----- MATERIAL FOR THIS EXERCISE
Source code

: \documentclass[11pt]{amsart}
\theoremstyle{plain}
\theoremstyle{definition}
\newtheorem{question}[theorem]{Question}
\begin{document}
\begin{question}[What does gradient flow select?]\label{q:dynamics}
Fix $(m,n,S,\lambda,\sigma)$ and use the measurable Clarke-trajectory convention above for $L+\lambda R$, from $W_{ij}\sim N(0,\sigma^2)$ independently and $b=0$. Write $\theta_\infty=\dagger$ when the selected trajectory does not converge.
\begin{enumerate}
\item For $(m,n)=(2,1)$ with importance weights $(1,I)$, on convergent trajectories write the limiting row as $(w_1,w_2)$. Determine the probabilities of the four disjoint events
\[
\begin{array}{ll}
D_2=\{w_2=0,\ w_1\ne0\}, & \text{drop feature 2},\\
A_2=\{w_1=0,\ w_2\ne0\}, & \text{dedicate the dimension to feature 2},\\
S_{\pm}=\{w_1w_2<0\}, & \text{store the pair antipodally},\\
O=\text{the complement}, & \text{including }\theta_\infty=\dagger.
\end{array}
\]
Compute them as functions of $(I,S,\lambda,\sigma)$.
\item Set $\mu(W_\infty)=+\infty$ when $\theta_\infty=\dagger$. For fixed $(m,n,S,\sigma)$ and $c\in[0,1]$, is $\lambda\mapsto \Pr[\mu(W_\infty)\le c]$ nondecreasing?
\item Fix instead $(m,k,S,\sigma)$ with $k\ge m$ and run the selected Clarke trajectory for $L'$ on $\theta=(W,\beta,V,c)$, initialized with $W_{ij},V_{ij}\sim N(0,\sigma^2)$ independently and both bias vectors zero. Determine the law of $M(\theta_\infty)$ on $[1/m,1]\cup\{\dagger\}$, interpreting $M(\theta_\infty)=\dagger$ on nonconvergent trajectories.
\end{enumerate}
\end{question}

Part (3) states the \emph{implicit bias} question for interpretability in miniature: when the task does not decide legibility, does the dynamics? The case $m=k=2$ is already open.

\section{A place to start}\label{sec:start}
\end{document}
----------
WHAT THIS TASK INVOLVES. Each line above that includes the word "Clarke" is to be copied.

YOUR RESPONSE.
Fix $(m,n,S,\lambda,\sigma)$ and use the measurable Clarke-trajectory convention above for $L+\lambda R$, from $W_{ij}\sim N(0,\sigma^2)$ independently and $b=0$. Write $\theta_\infty=\dagger$ when the selected trajectory does not converge.
\item Fix instead $(m,k,S,\sigma)$ with $k\ge m$ and run the selected Clarke trajectory for $L'$ on $\theta=(W,\beta,V,c)$, initialized with $W_{ij},V_{ij}\sim N(0,\sigma^2)$ independently and both bias vectors zero. Determine the law of $M(\theta_\infty)$ on $[1/m,1]\cup\{\dagger\}$, interpreting $M(\theta_\infty)=\dagger$ on nonconvergent trajectories.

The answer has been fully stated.